God heeft Abraham en Sara beloofd dat ze een kind zullen krijgen. Maar de vervulling van die belofte laat lang op zich wachten. Abraham en Sara vinden het moeilijk om op God te vertrouwen en kiezen daarom voor een eigen oplossing: Sara zegt tegen Abraham dat hij dan maar een kind moet krijgen met haar slavin, Hagar. Ismaël wordt geboren, een onwettig kind, dat geboren is buiten de belofte van God om. Toch houdt God van dit kind en ontfermt Hij zich erover.
Als Sara uiteindelijk zelf een zoon heeft gekregen, Isaak, wil ze dat Hagar vertrekt. Abraham stuurt Hagar met Ismaël de woestijn in. Als ze daar geen water meer kunnen vinden, is Hagar bang dat Ismaël zal sterven. Maar God grijpt in. Hij hoort het hulpgeroep van het kind en voorziet in wat nodig is.
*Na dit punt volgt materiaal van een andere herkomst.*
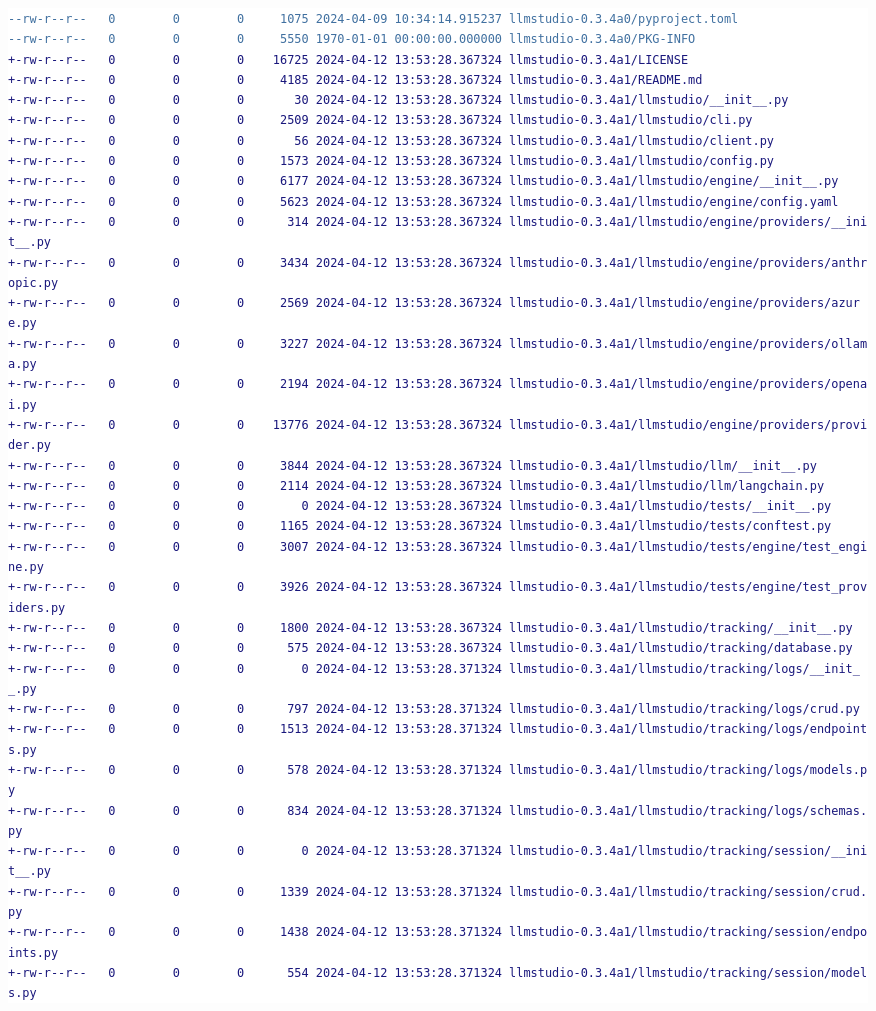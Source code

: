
 ```diff
--rw-r--r--   0        0        0     1075 2024-04-09 10:34:14.915237 llmstudio-0.3.4a0/pyproject.toml
--rw-r--r--   0        0        0     5550 1970-01-01 00:00:00.000000 llmstudio-0.3.4a0/PKG-INFO
+-rw-r--r--   0        0        0    16725 2024-04-12 13:53:28.367324 llmstudio-0.3.4a1/LICENSE
+-rw-r--r--   0        0        0     4185 2024-04-12 13:53:28.367324 llmstudio-0.3.4a1/README.md
+-rw-r--r--   0        0        0       30 2024-04-12 13:53:28.367324 llmstudio-0.3.4a1/llmstudio/__init__.py
+-rw-r--r--   0        0        0     2509 2024-04-12 13:53:28.367324 llmstudio-0.3.4a1/llmstudio/cli.py
+-rw-r--r--   0        0        0       56 2024-04-12 13:53:28.367324 llmstudio-0.3.4a1/llmstudio/client.py
+-rw-r--r--   0        0        0     1573 2024-04-12 13:53:28.367324 llmstudio-0.3.4a1/llmstudio/config.py
+-rw-r--r--   0        0        0     6177 2024-04-12 13:53:28.367324 llmstudio-0.3.4a1/llmstudio/engine/__init__.py
+-rw-r--r--   0        0        0     5623 2024-04-12 13:53:28.367324 llmstudio-0.3.4a1/llmstudio/engine/config.yaml
+-rw-r--r--   0        0        0      314 2024-04-12 13:53:28.367324 llmstudio-0.3.4a1/llmstudio/engine/providers/__init__.py
+-rw-r--r--   0        0        0     3434 2024-04-12 13:53:28.367324 llmstudio-0.3.4a1/llmstudio/engine/providers/anthropic.py
+-rw-r--r--   0        0        0     2569 2024-04-12 13:53:28.367324 llmstudio-0.3.4a1/llmstudio/engine/providers/azure.py
+-rw-r--r--   0        0        0     3227 2024-04-12 13:53:28.367324 llmstudio-0.3.4a1/llmstudio/engine/providers/ollama.py
+-rw-r--r--   0        0        0     2194 2024-04-12 13:53:28.367324 llmstudio-0.3.4a1/llmstudio/engine/providers/openai.py
+-rw-r--r--   0        0        0    13776 2024-04-12 13:53:28.367324 llmstudio-0.3.4a1/llmstudio/engine/providers/provider.py
+-rw-r--r--   0        0        0     3844 2024-04-12 13:53:28.367324 llmstudio-0.3.4a1/llmstudio/llm/__init__.py
+-rw-r--r--   0        0        0     2114 2024-04-12 13:53:28.367324 llmstudio-0.3.4a1/llmstudio/llm/langchain.py
+-rw-r--r--   0        0        0        0 2024-04-12 13:53:28.367324 llmstudio-0.3.4a1/llmstudio/tests/__init__.py
+-rw-r--r--   0        0        0     1165 2024-04-12 13:53:28.367324 llmstudio-0.3.4a1/llmstudio/tests/conftest.py
+-rw-r--r--   0        0        0     3007 2024-04-12 13:53:28.367324 llmstudio-0.3.4a1/llmstudio/tests/engine/test_engine.py
+-rw-r--r--   0        0        0     3926 2024-04-12 13:53:28.367324 llmstudio-0.3.4a1/llmstudio/tests/engine/test_providers.py
+-rw-r--r--   0        0        0     1800 2024-04-12 13:53:28.367324 llmstudio-0.3.4a1/llmstudio/tracking/__init__.py
+-rw-r--r--   0        0        0      575 2024-04-12 13:53:28.367324 llmstudio-0.3.4a1/llmstudio/tracking/database.py
+-rw-r--r--   0        0        0        0 2024-04-12 13:53:28.371324 llmstudio-0.3.4a1/llmstudio/tracking/logs/__init__.py
+-rw-r--r--   0        0        0      797 2024-04-12 13:53:28.371324 llmstudio-0.3.4a1/llmstudio/tracking/logs/crud.py
+-rw-r--r--   0        0        0     1513 2024-04-12 13:53:28.371324 llmstudio-0.3.4a1/llmstudio/tracking/logs/endpoints.py
+-rw-r--r--   0        0        0      578 2024-04-12 13:53:28.371324 llmstudio-0.3.4a1/llmstudio/tracking/logs/models.py
+-rw-r--r--   0        0        0      834 2024-04-12 13:53:28.371324 llmstudio-0.3.4a1/llmstudio/tracking/logs/schemas.py
+-rw-r--r--   0        0        0        0 2024-04-12 13:53:28.371324 llmstudio-0.3.4a1/llmstudio/tracking/session/__init__.py
+-rw-r--r--   0        0        0     1339 2024-04-12 13:53:28.371324 llmstudio-0.3.4a1/llmstudio/tracking/session/crud.py
+-rw-r--r--   0        0        0     1438 2024-04-12 13:53:28.371324 llmstudio-0.3.4a1/llmstudio/tracking/session/endpoints.py
+-rw-r--r--   0        0        0      554 2024-04-12 13:53:28.371324 llmstudio-0.3.4a1/llmstudio/tracking/session/models.py
```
God houdt van ieder kind. Wat hun achtergrond ook is, God heeft goede plannen met alle kinderen en wil hun leven zegenen. Hij hoort hun hulpgeroep en ziet naar hen om.
Denk eens aan je eigen kinderen, of neem een paar kinderen in je omgeving in gedachten. Bedenk dan dat God hun gebeden hoort, hun vragen om hulp serieus neemt. Ook al zijn ze misschien in moeilijke omstandigheden, God laat hen niet in de steek!